_Exercise prompt_: Reproduce the entries shown below only from the line with "- [Scripts](#scripts)" down to the line with "This project requires", keeping both end lines and copying each one exactly.

_Items from a data source_:

────────────────────

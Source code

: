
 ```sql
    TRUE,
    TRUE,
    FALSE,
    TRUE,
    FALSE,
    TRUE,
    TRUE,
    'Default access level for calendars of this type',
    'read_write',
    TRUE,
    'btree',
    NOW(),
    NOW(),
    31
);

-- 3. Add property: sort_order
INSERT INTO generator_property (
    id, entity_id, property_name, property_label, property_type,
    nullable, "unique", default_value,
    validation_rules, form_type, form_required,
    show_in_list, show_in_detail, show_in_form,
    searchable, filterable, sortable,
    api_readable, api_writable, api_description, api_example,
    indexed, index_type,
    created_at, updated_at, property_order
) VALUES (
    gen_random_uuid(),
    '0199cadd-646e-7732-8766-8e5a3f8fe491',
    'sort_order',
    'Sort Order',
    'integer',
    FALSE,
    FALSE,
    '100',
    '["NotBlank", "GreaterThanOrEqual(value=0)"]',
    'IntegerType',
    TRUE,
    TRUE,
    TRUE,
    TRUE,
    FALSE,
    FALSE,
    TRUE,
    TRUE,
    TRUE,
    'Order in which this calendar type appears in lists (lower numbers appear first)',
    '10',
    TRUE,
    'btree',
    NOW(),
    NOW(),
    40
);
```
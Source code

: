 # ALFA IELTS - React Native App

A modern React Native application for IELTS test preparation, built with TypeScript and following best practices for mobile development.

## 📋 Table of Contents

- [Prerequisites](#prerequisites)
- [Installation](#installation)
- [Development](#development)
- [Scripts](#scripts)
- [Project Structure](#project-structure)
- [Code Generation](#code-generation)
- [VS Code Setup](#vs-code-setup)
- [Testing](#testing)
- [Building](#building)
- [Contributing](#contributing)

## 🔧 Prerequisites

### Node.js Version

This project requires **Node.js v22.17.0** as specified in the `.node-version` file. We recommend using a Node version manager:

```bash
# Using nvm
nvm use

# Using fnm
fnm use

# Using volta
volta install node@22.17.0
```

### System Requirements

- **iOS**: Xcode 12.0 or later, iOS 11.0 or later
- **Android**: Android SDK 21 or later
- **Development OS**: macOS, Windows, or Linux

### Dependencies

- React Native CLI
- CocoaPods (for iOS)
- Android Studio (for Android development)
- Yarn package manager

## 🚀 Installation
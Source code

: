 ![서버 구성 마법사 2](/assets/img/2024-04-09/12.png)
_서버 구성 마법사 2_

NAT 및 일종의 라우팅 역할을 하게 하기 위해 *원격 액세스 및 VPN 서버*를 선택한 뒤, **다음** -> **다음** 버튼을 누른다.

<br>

────────────────────

_Response to the task_:
- [Scripts](#scripts)
- [Project Structure](#project-structure)
- [Code Generation](#code-generation)
- [VS Code Setup](#vs-code-setup)
- [Testing](#testing)
- [Building](#building)
- [Contributing](#contributing)

## 🔧 Prerequisites

### Node.js Version

This project requires **Node.js v22.17.0** as specified in the `.node-version` file. We recommend using a Node version manager:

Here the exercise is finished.